→ Exercise material:

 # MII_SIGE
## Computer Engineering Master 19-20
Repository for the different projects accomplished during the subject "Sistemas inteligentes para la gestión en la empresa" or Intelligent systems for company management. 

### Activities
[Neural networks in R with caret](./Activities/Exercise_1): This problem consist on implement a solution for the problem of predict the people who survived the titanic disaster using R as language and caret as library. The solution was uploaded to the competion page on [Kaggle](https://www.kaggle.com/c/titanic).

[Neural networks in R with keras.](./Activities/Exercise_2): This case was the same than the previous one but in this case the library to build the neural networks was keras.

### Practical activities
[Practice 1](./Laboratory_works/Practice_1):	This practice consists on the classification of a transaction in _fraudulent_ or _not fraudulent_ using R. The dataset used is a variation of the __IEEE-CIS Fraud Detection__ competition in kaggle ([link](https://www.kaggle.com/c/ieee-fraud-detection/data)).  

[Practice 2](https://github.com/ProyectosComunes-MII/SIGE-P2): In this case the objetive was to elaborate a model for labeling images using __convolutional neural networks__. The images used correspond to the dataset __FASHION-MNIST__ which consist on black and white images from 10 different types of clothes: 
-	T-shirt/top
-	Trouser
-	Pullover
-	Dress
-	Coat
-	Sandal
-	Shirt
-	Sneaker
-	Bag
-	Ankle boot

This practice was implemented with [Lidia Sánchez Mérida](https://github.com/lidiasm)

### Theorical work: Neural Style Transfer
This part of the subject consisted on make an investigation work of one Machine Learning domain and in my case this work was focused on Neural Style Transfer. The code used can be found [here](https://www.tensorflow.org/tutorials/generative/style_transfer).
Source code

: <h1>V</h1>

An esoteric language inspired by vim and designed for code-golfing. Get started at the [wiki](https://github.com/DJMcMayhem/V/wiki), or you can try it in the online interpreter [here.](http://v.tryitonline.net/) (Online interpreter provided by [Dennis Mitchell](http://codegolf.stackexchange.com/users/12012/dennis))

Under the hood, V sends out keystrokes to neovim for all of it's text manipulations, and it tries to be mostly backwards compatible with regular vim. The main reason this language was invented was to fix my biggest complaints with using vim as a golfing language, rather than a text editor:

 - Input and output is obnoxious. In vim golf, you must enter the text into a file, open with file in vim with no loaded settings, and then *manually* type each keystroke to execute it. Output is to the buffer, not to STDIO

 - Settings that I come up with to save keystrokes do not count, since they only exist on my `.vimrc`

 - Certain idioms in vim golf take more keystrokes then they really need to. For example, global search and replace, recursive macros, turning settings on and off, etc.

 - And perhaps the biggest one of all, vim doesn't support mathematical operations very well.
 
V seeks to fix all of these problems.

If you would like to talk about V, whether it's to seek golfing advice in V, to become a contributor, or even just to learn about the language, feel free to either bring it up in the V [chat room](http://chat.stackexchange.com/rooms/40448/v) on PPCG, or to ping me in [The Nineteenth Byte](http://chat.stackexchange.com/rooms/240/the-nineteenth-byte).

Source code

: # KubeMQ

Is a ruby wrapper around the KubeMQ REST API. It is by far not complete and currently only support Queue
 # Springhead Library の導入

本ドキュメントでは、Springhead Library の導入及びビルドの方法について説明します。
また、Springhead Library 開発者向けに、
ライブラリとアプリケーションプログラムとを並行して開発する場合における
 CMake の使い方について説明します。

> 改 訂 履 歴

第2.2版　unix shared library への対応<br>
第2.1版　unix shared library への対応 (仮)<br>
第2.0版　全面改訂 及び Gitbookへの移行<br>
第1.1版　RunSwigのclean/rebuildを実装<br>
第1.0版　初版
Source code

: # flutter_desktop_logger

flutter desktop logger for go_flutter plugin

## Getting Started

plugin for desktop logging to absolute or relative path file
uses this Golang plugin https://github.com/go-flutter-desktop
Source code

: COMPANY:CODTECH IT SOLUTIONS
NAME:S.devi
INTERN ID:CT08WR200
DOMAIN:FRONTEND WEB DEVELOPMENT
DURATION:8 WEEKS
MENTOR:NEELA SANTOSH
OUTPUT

→ Your task: Set down, word for word, each line from the top of the records above through the line with "This practice was".

→ Solution for this task:
 # MII_SIGE
## Computer Engineering Master 19-20
Repository for the different projects accomplished during the subject "Sistemas inteligentes para la gestión en la empresa" or Intelligent systems for company management. 

### Activities
[Neural networks in R with caret](./Activities/Exercise_1): This problem consist on implement a solution for the problem of predict the people who survived the titanic disaster using R as language and caret as library. The solution was uploaded to the competion page on [Kaggle](https://www.kaggle.com/c/titanic).

[Neural networks in R with keras.](./Activities/Exercise_2): This case was the same than the previous one but in this case the library to build the neural networks was keras.

### Practical activities
[Practice 1](./Laboratory_works/Practice_1):	This practice consists on the classification of a transaction in _fraudulent_ or _not fraudulent_ using R. The dataset used is a variation of the __IEEE-CIS Fraud Detection__ competition in kaggle ([link](https://www.kaggle.com/c/ieee-fraud-detection/data)).  

[Practice 2](https://github.com/ProyectosComunes-MII/SIGE-P2): In this case the objetive was to elaborate a model for labeling images using __convolutional neural networks__. The images used correspond to the dataset __FASHION-MNIST__ which consist on black and white images from 10 different types of clothes: 
-	T-shirt/top
-	Trouser
-	Pullover
-	Dress
-	Coat
-	Sandal
-	Shirt
-	Sneaker
-	Bag
-	Ankle boot

This practice was implemented with [Lidia Sánchez Mérida](https://github.com/lidiasm)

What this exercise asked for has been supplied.